SFC takes the view that advising or making recommendations to policyholders concerning the selection by them of the underlying funds of ILAS, does not constitute advising on securities, even if those underlying funds are securities. The reasons are as follows:
- Advising on securities, within the meaning of SFO, is concerned with advice relating to the acquisition or disposal of securities by the person being advised. In the case of ILAS, the underlying funds are not acquired or disposed of.
- Advice given to ILAS policyholders is only concerned with selection of underlying funds whose performance will notionally be used to calculate the value of the ILAS policy from time to time.
SFC also takes the view that promoting, offering or selling ILAS to the public (including giving advice to policyholders concerning selection of underlying funds) does not constitute dealing in securities, which is defined as making an agreement with another person or inducing another person to enter into an agreement (a) for acquiring, disposing of, subscribing for or underwriting securities; or (b) the the purpose of which is to secure a profit from the yield of securities or by reference to fluctuations in the value of securities. The reasons are as follows:
- Units in ILAS are not securities.
- Underlying funds of ILAS are not acquired or disposed of for the policyholders.
- It can't be said that the purpose (or even the dominant purpose) of acquiring an ILAS policy is to secure a profit from fluctuations in the value of underlying funds.
- SFO definition of dealing in securities excludes the issue of any advertisement, invitation document authorized by SFC.
Even if advising concerning ILAS underlying funds were regarded as advising on securities or dealing in securities, SFC considers that there would be no carrying on of a business in these regulated activities. This is because advising concerning ILAS underlying funds:
- does not stand alone as a discrete business carried on its own right
- by itself does not generate any financial gain
- appears to occur haphazardly
- does not indicate the existence of an established and ongoing business principally involving that particular activity
Two important implications could be derived from this circular. First, insurance intermediaries would no longer be regulated by SFC when they are selling (or mis-selling) ILAS and advising (or mis-advising) ILAS underlying funds. Second, in future the number of licensed corporations and representatives would be substantially reduced because:
- Selling of direct funds (no matter by banks, brokers or so-called IFA) constitutes only dealing in securities, not advising on securities.
- Corporations / representatives licensed for Type 1 could advise on securities without Type 4 based on the "wholly incidental" exemption.
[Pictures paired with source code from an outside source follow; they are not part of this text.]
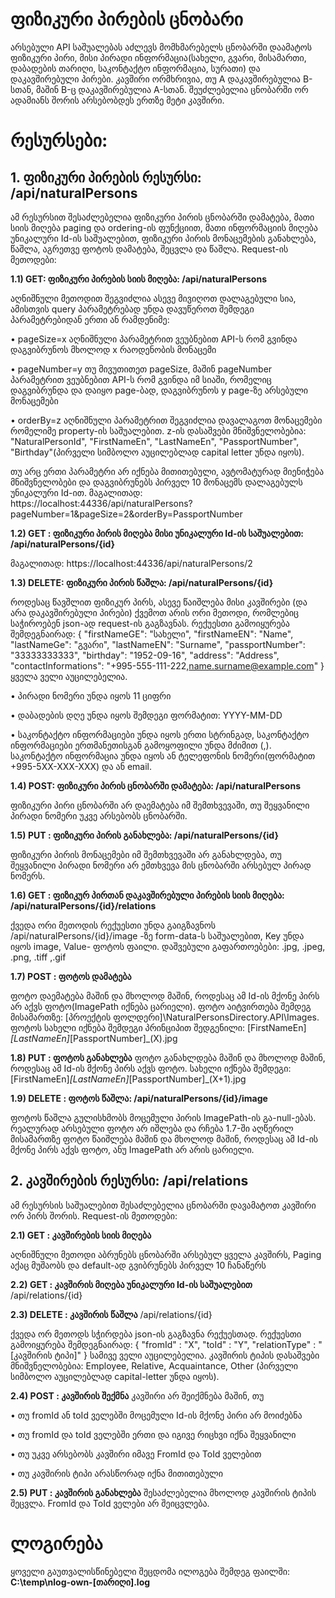# ფიზიკური პირების ცნობარი

არსებული API საშუალებას აძლევს მომხმარებელს ცნობარში დაამატოს ფიზიკური პირი, მისი პირადი ინფორმაცია(სახელი, გვარი, მისამართი, დაბადების თარიღი, საკონტაქტო ინფორმაცია, სურათი) და დაკავშირებული პირები. კავშირი ორმხრივია, თუ A დაკავშირებულია B-სთან, მაშინ B-ც დაკავშირებულია A-სთან. შეუძლებელია ცნობარში ორ ადამიანს შორის არსებობდეს ერთზე მეტი კავშირი.

# რესურსები:


## 1. ფიზიკური პირების რესურსი: /api/naturalPersons


ამ რესურსით შესაძლებელია ფიზიკური პირის ცნობარში დამატება, მათი სიის მიღება paging და ordering-ის ფუნქციით, მათი ინფორმაციის მიღება უნიკალური Id-ის საშუალებით, ფიზიკური პირის მონაცემების განახლება, წაშლა, აგრეთვე ფოტოს დამატება, შეცვლა და წაშლა.
Request-ის მეთოდები:

**1.1) GET: ფიზიკური პირების სიის მიღება: /api/naturalPersons**


აღნიშნული მეთოდით შეგვიძლია ასევე მივიღოთ დალაგებული სია, ამისთვის query პარამეტრებად უნდა დავუწეროთ შემდეგი პარამეტრებიდან ერთი ან რამდენიმე:

•	pageSize=x აღნიშნული პარამეტრით ვეუბნებით API-ს რომ გვინდა დაგვიბრუნოს მხოლოდ x რაოდენობის მონაცემი

•	pageNumber=y თუ მივუთითეთ pageSize, მაშინ pageNumber პარამეტრით ვეუბნებით API-ს რომ გვინდა იმ სიაში, რომელიც დაგვიბრუნდა და დაიყო page-ბად, დაგვიბრუნოს y page-ზე არსებული მონაცემები

•	orderBy=z აღნიშნული პარამეტრით შეგვიძლია დავალაგოთ მონაცემები რომელიმე property-ის საშუალებით. z-ის დასაშვები მნიშვნელობებია: "NaturalPersonId", "FirstNameEn", "LastNameEn", "PassportNumber", "Birthday"(პირველი სიმბოლო აუცილებლად capital letter უნდა იყოს).


თუ არც ერთი პარამეტრი არ იქნება მითითებული, ავტომატურად მიენიჭება მნიშვნელობები და დაგვიბრუნებს პირველ 10 მონაცემს დალაგებულს უნიკალური Id-ით.
მაგალითად: https://localhost:44336/api/naturalPersons?pageNumber=1&pageSize=2&orderBy=PassportNumber

**1.2) GET : ფიზიკური პირის მიღება მისი უნიკალური Id-ის საშუალებით: /api/naturalPersons/{id}**

მაგალითად: https://localhost:44336/api/naturalPersons/2

**1.3) DELETE: ფიზიკური პირის წაშლა: /api/naturalPersons/{id}**

როდესაც წავშლით ფიზიკურ პირს, ასევე წაიშლება მისი კავშირები (და არა დაკავშირებული პირები)
ქვემოთ არის ორი მეთოდი, რომლებიც საჭიროებენ json-ად request-ის გაგზავნას. რექუესთი გამოიყურება შემდეგნაირად:
{
	"firstNameGE": "სახელი",
	"firstNameEN": "Name",
	"lastNameGe": "გვარი",
	"lastNameEN": "Surname",
	"passportNumber": "33333333333",
	"birthday": "1952-09-16",
	"address": "Address",
	"contactInformations": "+995-555-111-222,name.surname@example.com"
}
ყველა ველი აუცილებელია. 

•	პირადი ნომერი უნდა იყოს 11 ციფრი

•	დაბადების დღე უნდა იყოს შემდეგი ფორმატით: YYYY-MM-DD

•	საკონტაქტო ინფორმაციები უნდა იყოს ერთი სტრინგად, საკონტაქტო ინფორმაციები ერთმანეთისგან გამოყოფილი უნდა მძიმით (,). საკონტაქტო ინფორმაცია უნდა იყოს ან ტელეფონის ნომერი(ფორმატით +995-5XX-XXX-XXX) და ან email.

**1.4) POST: ფიზიკური პირის ცნობარში დამატება: /api/naturalPersons**

ფიზიკური პირი ცნობარში არ დაემატება იმ შემთხვევაში, თუ შეყვანილი პირადი ნომერი უკვე არსებობს ცნობარში.

**1.5) PUT : ფიზიკური პირის განახლება: /api/naturalPersons/{id}**

ფიზიკური პირის მონაცემები იმ შემთხვევაში არ განახლდება, თუ შეყვანილი პირადი ნომერი არ ემთხვევა მის ცნობარში არსებულ პირად ნომერს.

**1.6) GET : ფიზიკურ პირთან დაკავშირებული პირების სიის მიღება: /api/naturalPersons/{id}/relations**

ქვედა ორი მეთოდის რექუესთი უნდა გაიგზავნოს 
/api/naturalPersons/{id}/image -ზე
form-data-ს საშუალებით, Key უნდა იყოს image, Value- ფოტოს ფაილი. დაშვებული გაფართოებები:  .jpg,  .jpeg,  .png, .tiff ,.gif

**1.7) POST : ფოტოს დამატება**

ფოტო დაემატება მაშინ და მხოლოდ მაშინ, როდესაც ამ Id-ის მქონე პირს არ აქვს ფოტო(ImagePath იქნება ცარიელი). ფოტო აიტვირთება შემდეგ მისამართზე: [პროექტის ფოლდერი]\NaturalPersonsDirectory.API\Images. ფოტოს სახელი იქნება შემდეგი პრინციპით შედგენილი: [FirstNameEn]_[LastNameEn]_[PassportNumber]_(X).jpg

**1.8) PUT : ფოტოს განახლება**
ფოტო განახლდება მაშინ და მხოლოდ მაშინ, როდესაც ამ Id-ის მქონე პირს აქვს ფოტო. სახელი იქნება შემდეგი: [FirstNameEn]_[LastNameEn]_[PassportNumber]_(X+1).jpg

**1.9) DELETE : ფოტოს წაშლა: /api/naturalPersons/{id}/image**

ფოტოს წაშლა გულისხმობს მოცემული პირის ImagePath-ის გა-null-ებას. რეალურად არსებული ფოტო არ იშლება და რჩება 1.7-ში აღწერილ მისამართზე
ფოტო წაიშლება მაშინ და მხოლოდ მაშინ, როდესაც ამ Id-ის მქონე პირს აქვს ფოტო, ანუ ImagePath არ არის ცარიელი. 


## 2. კავშირების რესურსი: /api/relations

ამ რესურსის საშუალებით შესაძლებელია ცნობარში დავამატოთ კავშირი ორ პირს შორის. 
Request-ის მეთოდები:

**2.1) GET : კავშირების სიის მიღება**

აღნიშნული მეთოდი აბრუნებს ცნობარში არსებულ ყველა კავშირს, Paging აქაც მუშაობს და default-ად გვიბრუნებს პირველ 10 ჩანაწერს

**2.2) GET : კავშირის მიღება უნიკალური Id-ის საშუალებით**
/api/relations/{id}

**2.3) DELETE : კავშირის წაშლა**
/api/relations/{id}

ქვედა ორ მეთოდს სჭირდება json-ის გაგზავნა რექუესთად. რექუესთი გამოიყურება შემდეგნაირად:
{
    "fromId" : "X",
    "toId" : "Y",
    "relationType" : "[კავშირის ტიპი]"
}
სამივე ველი აუცილებელია. კავშირის ტიპის დასაშვები მნიშვნელობებია: Employee, Relative, Acquaintance, Other (პირველი სიმბოლო აუცილებლად capital-letter უნდა იყოს).

**2.4) POST : კავშირის შექმნა**
კავშირი არ შეიქმნება მაშინ, თუ

•	თუ fromId ან toId ველებში მოცემული Id-ის მქონე პირი არ მოიძებნა

•	თუ fromId და toId ველებში ერთი და იგივე რიცხვი იქნა შეყვანილი

•	თუ უკვე არსებობს კავშირი იმავე FromId და ToId ველებით

•	თუ კავშირის ტიპი არასწორად იქნა მითითებული

**2.5) PUT : კავშირის განახლება**
შესაძლებელია მხოლოდ კავშირის ტიპის შეცვლა. FromId და ToId ველები არ შეიცვლება.

# ლოგირება
ყოველი გაუთვალისწინებელი შეცდომა ილოგება შემდეგ ფაილში: 
**C:\temp\nlog-own-[თარიღი].log**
- Advising concerning ILAS underlying funds is no longer regarded as Type 4.
You may doubt whether this SFC circular is also relevant to promotion, selling or offering of MPF schemes (which are also regarded as CIS but not securities under SFO). My interpretation is that even selling of MPF schemes does not constitute Type 1, advising concerning constituent funds of MPF schemes may still fall within Type 4 because, unlike ILAS, constituent funds are acquired or disposed of for employee participants.
SFC had better issue a separate circular to clarify the licensing requirements for selling of MPF schemes. If MPF intermediaries were also exempt from licensing, then we may envisage that in future only equity research analysts need to be licensed for Type 4.